== Exercise instructions ==
Nothing should appear in the answer except the lines from the one containing "the statement of" through the end of the listing, repeated exactly.

== Exercise input ==
=====

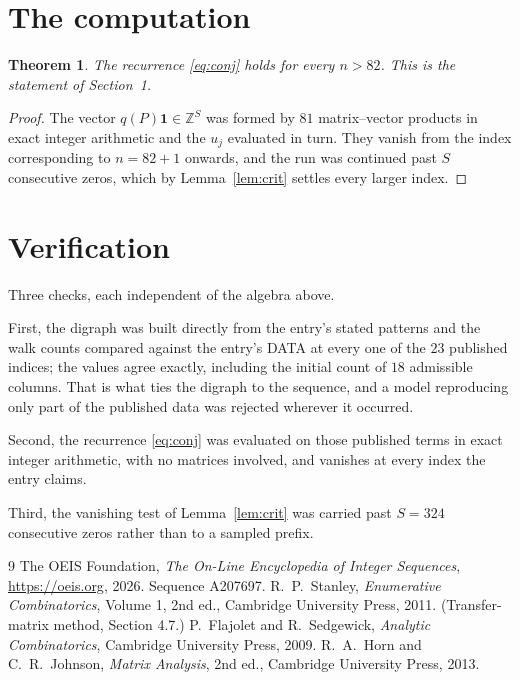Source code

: \documentclass[11pt,a4paper]{article}
\theoremstyle{plain}
\newtheorem{theorem}{Theorem}
\theoremstyle{definition}
\begin{document}
\section{The computation}

\begin{theorem}
The recurrence \eqref{eq:conj} holds for every $n>82$. This is the statement of
Section~1.
\end{theorem}

\begin{proof}
The vector $q(P)\mathbf{1}\in\mathbb{Z}^{S}$ was formed by $81$ matrix--vector
products in exact integer arithmetic and the $u_j$ evaluated in turn. They vanish from the
index corresponding to $n=82+1$ onwards, and the run was continued past $S$ consecutive
zeros, which by Lemma~\ref{lem:crit} settles every larger index.
\end{proof}

\section{Verification}

Three checks, each independent of the algebra above.

First, the digraph was built directly from the entry's stated patterns and the walk counts
compared against the entry's DATA at every one of the $23$ published indices; the
values agree exactly, including the initial count of $18$ admissible columns. That is
what ties the digraph to the sequence, and a model reproducing only part of the published
data was rejected wherever it occurred.

Second, the recurrence \eqref{eq:conj} was evaluated on those published terms in exact
integer arithmetic, with no matrices involved, and vanishes at every index the entry claims.

Third, the vanishing test of Lemma~\ref{lem:crit} was carried past $S=324$ consecutive
zeros rather than to a sampled prefix.

\begin{thebibliography}{9}
 The OEIS Foundation, \emph{The On-Line Encyclopedia of Integer
Sequences}, \url{https://oeis.org}, 2026. Sequence A207697.
 R.~P.~Stanley, \emph{Enumerative Combinatorics}, Volume 1, 2nd ed.,
Cambridge University Press, 2011. (Transfer-matrix method, Section 4.7.)
 P.~Flajolet and R.~Sedgewick, \emph{Analytic Combinatorics}, Cambridge
University Press, 2009.
 R.~A.~Horn and C.~R.~Johnson, \emph{Matrix Analysis}, 2nd ed., Cambridge
University Press, 2013.
\end{thebibliography}
\end{document}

=====

== Final answer ==
The recurrence \eqref{eq:conj} holds for every $n>82$. This is the statement of
Section~1.
\end{theorem}

\begin{proof}
The vector $q(P)\mathbf{1}\in\mathbb{Z}^{S}$ was formed by $81$ matrix--vector
products in exact integer arithmetic and the $u_j$ evaluated in turn. They vanish from the
index corresponding to $n=82+1$ onwards, and the run was continued past $S$ consecutive
zeros, which by Lemma~\ref{lem:crit} settles every larger index.
\end{proof}

\section{Verification}

Three checks, each independent of the algebra above.

First, the digraph was built directly from the entry's stated patterns and the walk counts
compared against the entry's DATA at every one of the $23$ published indices; the
values agree exactly, including the initial count of $18$ admissible columns. That is
what ties the digraph to the sequence, and a model reproducing only part of the published
data was rejected wherever it occurred.

Second, the recurrence \eqref{eq:conj} was evaluated on those published terms in exact
integer arithmetic, with no matrices involved, and vanishes at every index the entry claims.

Third, the vanishing test of Lemma~\ref{lem:crit} was carried past $S=324$ consecutive
zeros rather than to a sampled prefix.

\begin{thebibliography}{9}
 The OEIS Foundation, \emph{The On-Line Encyclopedia of Integer
Sequences}, \url{https://oeis.org}, 2026. Sequence A207697.
 R.~P.~Stanley, \emph{Enumerative Combinatorics}, Volume 1, 2nd ed.,
Cambridge University Press, 2011. (Transfer-matrix method, Section 4.7.)
 P.~Flajolet and R.~Sedgewick, \emph{Analytic Combinatorics}, Cambridge
University Press, 2009.
 R.~A.~Horn and C.~R.~Johnson, \emph{Matrix Analysis}, 2nd ed., Cambridge
University Press, 2013.
\end{thebibliography}
\end{document}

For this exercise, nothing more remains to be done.